Start of Records

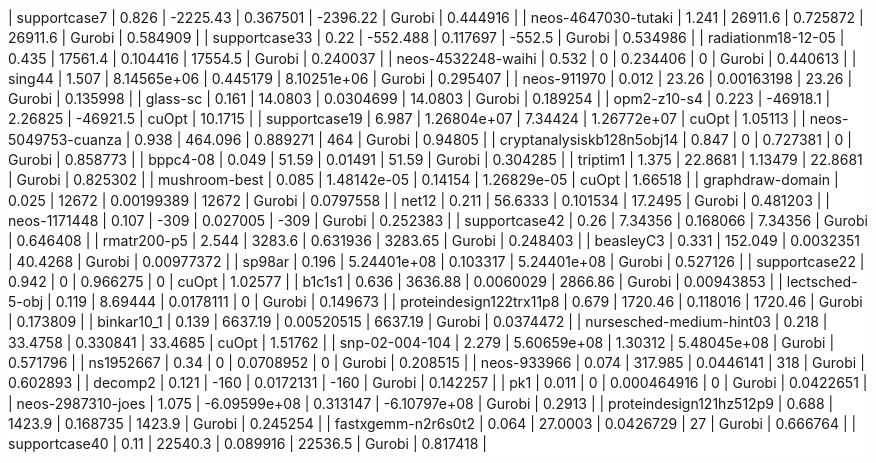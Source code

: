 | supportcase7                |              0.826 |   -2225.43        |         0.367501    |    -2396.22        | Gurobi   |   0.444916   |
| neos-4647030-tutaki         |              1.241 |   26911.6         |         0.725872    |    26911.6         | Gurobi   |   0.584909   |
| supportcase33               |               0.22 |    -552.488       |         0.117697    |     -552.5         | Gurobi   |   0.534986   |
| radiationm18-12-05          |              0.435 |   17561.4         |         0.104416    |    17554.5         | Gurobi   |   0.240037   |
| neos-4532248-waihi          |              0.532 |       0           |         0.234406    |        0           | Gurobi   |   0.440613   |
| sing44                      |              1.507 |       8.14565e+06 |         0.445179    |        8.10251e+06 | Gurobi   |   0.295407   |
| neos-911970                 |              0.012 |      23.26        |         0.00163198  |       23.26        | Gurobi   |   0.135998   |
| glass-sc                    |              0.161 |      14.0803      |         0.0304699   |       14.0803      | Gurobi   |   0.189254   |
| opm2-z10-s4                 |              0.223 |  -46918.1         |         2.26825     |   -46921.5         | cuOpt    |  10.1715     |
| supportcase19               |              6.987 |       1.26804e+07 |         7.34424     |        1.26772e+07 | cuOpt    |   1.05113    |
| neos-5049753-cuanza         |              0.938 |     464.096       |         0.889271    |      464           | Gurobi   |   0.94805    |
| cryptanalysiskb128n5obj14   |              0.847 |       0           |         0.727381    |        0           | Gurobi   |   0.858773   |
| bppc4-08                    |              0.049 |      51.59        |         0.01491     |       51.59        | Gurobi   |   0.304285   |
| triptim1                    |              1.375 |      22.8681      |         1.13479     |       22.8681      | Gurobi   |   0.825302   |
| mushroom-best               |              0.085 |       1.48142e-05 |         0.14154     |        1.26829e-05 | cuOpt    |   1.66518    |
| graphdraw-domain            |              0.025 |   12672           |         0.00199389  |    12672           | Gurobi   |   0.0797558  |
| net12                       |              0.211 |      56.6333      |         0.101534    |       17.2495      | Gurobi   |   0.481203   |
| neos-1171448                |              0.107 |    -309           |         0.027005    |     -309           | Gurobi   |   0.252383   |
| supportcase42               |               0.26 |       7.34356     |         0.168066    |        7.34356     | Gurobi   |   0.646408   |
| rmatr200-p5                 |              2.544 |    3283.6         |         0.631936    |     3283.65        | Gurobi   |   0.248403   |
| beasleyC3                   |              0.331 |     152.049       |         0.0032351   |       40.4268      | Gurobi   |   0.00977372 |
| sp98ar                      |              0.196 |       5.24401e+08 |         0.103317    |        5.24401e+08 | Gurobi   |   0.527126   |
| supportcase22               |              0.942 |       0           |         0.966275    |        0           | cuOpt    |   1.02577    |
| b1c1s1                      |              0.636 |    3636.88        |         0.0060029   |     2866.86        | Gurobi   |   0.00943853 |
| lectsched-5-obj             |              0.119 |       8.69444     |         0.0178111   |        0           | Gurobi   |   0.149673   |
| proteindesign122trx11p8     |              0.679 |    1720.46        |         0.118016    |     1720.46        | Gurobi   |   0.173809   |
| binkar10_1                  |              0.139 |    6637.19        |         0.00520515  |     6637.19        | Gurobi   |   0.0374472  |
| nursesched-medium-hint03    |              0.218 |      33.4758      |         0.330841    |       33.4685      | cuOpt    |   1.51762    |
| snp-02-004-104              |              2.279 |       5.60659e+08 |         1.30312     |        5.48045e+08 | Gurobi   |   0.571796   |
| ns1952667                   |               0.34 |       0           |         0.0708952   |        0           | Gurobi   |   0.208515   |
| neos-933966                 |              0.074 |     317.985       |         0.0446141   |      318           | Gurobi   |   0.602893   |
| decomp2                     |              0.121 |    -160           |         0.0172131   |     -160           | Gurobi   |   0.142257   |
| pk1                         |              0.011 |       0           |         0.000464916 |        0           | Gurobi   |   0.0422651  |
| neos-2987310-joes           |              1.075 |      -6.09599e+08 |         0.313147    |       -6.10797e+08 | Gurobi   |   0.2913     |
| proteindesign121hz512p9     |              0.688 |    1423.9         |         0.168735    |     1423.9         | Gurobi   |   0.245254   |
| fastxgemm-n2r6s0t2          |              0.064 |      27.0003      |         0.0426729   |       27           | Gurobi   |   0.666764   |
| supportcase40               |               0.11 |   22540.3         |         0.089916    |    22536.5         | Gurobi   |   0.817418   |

End of Records

The string "cuOpt" shows up in some lines of the listing. Copy each such line.

■ Output ■
| opm2-z10-s4                 |              0.223 |  -46918.1         |         2.26825     |   -46921.5         | cuOpt    |  10.1715     |
| supportcase19               |              6.987 |       1.26804e+07 |         7.34424     |        1.26772e+07 | cuOpt    |   1.05113    |
| mushroom-best               |              0.085 |       1.48142e-05 |         0.14154     |        1.26829e-05 | cuOpt    |   1.66518    |
| supportcase22               |              0.942 |       0           |         0.966275    |        0           | cuOpt    |   1.02577    |
| nursesched-medium-hint03    |              0.218 |      33.4758      |         0.330841    |       33.4685      | cuOpt    |   1.51762    |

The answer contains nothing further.